BRIEF:
Every line of the entries below that includes "preview" belongs in the answer, copied as written.

Stored data

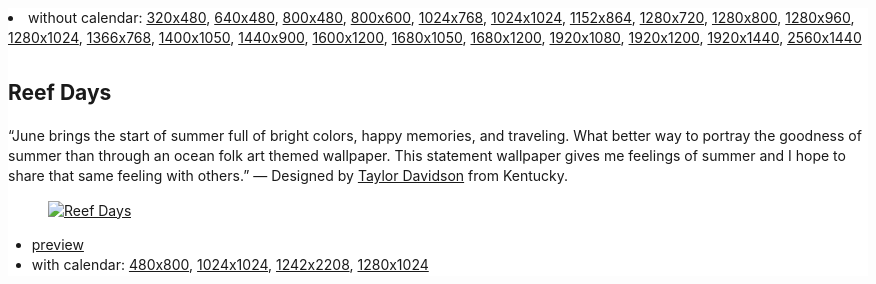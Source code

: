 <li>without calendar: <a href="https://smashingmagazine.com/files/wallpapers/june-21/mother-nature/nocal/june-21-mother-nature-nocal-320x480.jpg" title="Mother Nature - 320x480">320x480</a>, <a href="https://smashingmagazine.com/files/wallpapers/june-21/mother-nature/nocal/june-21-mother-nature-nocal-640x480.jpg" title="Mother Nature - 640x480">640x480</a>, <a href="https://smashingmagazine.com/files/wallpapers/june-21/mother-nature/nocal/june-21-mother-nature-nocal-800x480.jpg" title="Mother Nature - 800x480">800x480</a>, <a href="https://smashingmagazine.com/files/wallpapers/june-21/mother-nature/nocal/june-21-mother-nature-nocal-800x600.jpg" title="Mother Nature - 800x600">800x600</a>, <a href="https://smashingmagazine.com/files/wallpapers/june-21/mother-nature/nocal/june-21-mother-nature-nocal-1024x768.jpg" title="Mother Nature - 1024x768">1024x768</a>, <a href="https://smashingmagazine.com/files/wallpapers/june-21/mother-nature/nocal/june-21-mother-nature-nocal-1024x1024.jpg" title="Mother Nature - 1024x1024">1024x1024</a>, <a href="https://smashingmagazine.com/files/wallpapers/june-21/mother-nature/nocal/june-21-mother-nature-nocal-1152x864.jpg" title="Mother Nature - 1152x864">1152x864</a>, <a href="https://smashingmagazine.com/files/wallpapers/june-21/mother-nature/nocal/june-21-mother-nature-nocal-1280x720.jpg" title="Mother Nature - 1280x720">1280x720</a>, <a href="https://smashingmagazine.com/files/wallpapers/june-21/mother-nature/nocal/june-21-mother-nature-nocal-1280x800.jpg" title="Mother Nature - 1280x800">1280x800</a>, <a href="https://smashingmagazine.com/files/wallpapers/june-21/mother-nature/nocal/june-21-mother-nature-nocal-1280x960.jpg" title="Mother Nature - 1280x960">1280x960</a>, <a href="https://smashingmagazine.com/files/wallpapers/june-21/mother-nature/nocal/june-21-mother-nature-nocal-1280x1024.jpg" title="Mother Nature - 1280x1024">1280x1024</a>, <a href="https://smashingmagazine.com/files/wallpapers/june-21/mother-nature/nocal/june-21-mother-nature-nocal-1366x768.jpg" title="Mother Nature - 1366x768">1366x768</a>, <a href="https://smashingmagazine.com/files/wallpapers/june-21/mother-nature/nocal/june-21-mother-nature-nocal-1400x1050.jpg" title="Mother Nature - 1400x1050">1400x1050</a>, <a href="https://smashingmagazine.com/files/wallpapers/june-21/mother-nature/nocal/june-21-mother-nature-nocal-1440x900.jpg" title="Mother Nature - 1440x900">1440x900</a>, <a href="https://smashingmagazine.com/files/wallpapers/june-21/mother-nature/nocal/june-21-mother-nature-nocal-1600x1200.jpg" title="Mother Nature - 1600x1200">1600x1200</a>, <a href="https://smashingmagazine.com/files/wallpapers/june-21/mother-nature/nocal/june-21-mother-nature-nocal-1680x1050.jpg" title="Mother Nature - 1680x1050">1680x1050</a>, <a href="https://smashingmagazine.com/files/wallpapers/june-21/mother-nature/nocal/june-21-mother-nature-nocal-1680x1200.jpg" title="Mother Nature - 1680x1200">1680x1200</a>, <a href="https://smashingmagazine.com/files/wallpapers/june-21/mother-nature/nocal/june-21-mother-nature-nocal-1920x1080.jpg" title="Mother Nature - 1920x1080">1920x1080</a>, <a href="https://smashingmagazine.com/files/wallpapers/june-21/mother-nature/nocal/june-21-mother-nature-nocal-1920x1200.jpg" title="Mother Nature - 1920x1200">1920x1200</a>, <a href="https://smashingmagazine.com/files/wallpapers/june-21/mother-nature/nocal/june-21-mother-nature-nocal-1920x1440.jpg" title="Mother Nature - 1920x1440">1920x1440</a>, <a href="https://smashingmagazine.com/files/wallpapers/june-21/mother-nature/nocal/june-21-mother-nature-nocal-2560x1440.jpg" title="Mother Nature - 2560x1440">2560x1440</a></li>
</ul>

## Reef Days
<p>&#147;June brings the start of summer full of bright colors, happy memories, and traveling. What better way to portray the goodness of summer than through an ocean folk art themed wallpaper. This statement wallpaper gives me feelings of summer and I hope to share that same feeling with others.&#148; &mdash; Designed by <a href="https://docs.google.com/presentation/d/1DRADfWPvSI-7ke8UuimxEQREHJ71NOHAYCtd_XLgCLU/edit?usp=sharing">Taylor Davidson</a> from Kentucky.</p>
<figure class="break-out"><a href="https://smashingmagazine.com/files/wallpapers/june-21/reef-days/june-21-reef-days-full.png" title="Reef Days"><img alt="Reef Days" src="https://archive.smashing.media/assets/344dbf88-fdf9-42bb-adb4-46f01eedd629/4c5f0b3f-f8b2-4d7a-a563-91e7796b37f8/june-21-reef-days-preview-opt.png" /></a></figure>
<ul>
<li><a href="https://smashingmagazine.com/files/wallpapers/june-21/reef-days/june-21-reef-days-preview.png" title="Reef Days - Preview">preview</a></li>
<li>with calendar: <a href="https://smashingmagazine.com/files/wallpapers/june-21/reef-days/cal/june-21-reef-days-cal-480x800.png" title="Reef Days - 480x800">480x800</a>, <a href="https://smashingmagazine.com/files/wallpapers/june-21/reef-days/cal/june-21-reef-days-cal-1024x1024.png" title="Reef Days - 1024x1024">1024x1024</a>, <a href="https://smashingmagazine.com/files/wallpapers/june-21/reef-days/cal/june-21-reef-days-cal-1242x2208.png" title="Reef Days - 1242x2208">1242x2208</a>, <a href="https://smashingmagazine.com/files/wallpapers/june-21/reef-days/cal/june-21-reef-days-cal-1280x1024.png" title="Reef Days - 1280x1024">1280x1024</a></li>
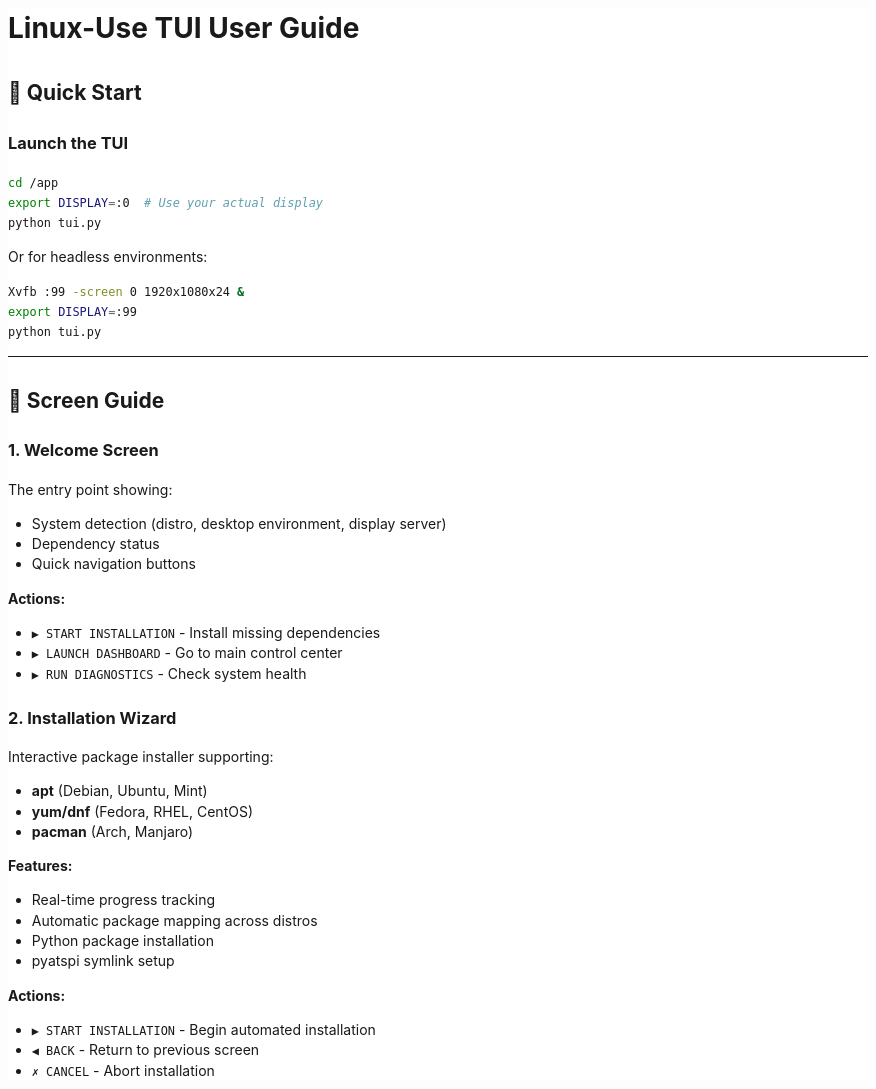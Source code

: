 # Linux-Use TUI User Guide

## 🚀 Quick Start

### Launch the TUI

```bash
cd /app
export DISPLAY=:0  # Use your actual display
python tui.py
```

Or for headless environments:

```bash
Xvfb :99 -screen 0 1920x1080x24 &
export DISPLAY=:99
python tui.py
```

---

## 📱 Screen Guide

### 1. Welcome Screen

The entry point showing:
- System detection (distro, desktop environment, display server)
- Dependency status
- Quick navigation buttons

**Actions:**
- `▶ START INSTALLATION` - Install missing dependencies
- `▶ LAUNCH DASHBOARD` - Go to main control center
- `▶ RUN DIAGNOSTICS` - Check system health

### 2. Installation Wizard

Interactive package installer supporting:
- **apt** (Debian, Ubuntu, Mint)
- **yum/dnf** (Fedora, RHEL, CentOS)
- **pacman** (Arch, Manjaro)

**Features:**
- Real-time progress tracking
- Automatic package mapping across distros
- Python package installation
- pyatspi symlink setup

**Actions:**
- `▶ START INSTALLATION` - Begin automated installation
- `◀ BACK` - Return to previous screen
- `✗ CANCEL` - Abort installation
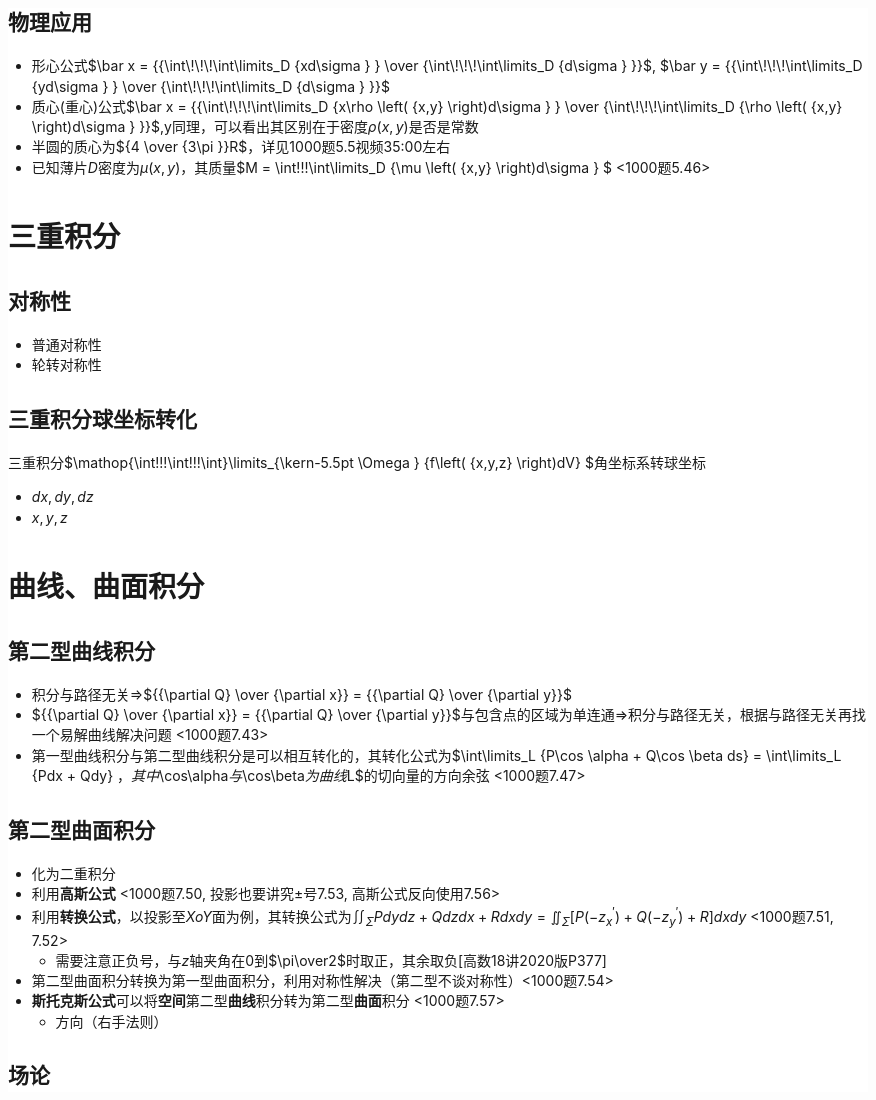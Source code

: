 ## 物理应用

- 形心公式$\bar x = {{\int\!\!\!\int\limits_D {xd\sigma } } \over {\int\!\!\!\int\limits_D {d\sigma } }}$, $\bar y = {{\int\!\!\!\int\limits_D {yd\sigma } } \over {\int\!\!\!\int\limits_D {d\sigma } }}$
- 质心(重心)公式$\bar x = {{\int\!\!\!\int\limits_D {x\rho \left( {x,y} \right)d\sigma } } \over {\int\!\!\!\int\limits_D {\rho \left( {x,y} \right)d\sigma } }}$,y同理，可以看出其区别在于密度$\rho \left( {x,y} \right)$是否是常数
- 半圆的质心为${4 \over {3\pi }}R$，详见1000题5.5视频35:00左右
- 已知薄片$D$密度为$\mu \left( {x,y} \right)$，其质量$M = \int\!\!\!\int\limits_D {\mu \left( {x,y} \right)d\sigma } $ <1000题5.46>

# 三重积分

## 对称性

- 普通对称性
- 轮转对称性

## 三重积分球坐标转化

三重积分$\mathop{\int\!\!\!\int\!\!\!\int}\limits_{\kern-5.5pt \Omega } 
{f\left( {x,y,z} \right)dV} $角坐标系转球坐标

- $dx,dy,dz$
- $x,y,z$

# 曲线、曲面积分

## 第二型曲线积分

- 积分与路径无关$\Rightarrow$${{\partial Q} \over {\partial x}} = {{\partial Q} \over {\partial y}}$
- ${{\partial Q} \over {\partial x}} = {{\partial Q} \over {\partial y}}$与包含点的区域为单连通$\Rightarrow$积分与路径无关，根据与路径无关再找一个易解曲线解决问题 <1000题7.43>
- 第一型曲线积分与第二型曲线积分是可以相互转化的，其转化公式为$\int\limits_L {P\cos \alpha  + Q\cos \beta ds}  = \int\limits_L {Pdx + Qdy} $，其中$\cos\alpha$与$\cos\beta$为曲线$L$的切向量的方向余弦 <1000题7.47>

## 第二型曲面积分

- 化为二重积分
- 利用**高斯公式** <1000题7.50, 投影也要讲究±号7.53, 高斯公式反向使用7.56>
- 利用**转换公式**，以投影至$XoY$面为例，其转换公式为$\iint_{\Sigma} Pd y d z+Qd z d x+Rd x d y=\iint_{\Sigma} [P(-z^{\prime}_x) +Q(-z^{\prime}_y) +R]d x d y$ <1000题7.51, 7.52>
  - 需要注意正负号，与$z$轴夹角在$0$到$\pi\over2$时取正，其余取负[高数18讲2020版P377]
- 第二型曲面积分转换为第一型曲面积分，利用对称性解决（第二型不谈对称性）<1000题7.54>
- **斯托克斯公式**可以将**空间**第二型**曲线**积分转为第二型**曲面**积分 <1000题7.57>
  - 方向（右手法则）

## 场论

EXERCISE SOLUTION:
<figure class="break-out"><a href="https://smashingmagazine.com/files/wallpapers/june-21/reef-days/june-21-reef-days-full.png" title="Reef Days"><img alt="Reef Days" src="https://archive.smashing.media/assets/344dbf88-fdf9-42bb-adb4-46f01eedd629/4c5f0b3f-f8b2-4d7a-a563-91e7796b37f8/june-21-reef-days-preview-opt.png" /></a></figure>
<li><a href="https://smashingmagazine.com/files/wallpapers/june-21/reef-days/june-21-reef-days-preview.png" title="Reef Days - Preview">preview</a></li>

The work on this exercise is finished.